About distributed training (CLIP-IQA)

chaofengc / IQA-PyTorch

👁️ 🖼️ 🔥PyTorch Toolbox for Image Quality Assessment, including PSNR, SSIM, LPIPS, FID, NIQE, NRQM(Ma), MUSIQ, TOPIQ, NIMA, DBCNN, BRISQUE, PI and more...

https://iqa-pytorch.readthedocs.io/

Other

2.02k stars 175 forks source link

About distributed training (CLIP-IQA) #155

Open lliee1 opened 7 months ago

lliee1 commented 7 months ago

Hi, I appreciate your repos. I've been using clip-iqa model in your repo for studying purpose. It worked well on single-gpu setting when I follow your simple training scripts.

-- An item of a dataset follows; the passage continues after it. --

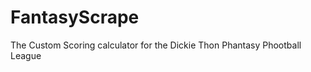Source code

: FantasyScrape
=============
The Custom Scoring calculator for the Dickie Thon Phantasy Phootball League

I want to use distributed settings (single-node, num_gpu=2). I tried simply changing argument num_gpu: 1 -> 2 in yaml file. and I encountered some device incorrect errors at LayerNorm and PromptLearner forward part. errors

What are some solutions for distributed setting I can try?

Additionally, I include the command I used at the bottom. "python pyiqa/train.py -opt options/train/CLIPIQA/train_CLIPIQA_koniq10k.yml"

Much appreciated, lliee

chaofengc commented 7 months ago

Thanks to your feedback. Training with DataParallel can sometimes be annoying. It is better to use DistributedDataParallel as recommended by official document

You may git pull to the latest version and use DistributedDataParallel with the following command

torchrun --nproc_per_node=2 --master_port=4321 pyiqa/train.py -opt options/train/CLIPIQA/train_CLIPIQA_koniq10k.yml --launcher pytorch

In such case, please set num_gpus=1 in the yml config file.

lliee1 commented 6 months ago

Thank you for your reply!

Since I'm currently working on something, I'll leave a comment if I get any problems.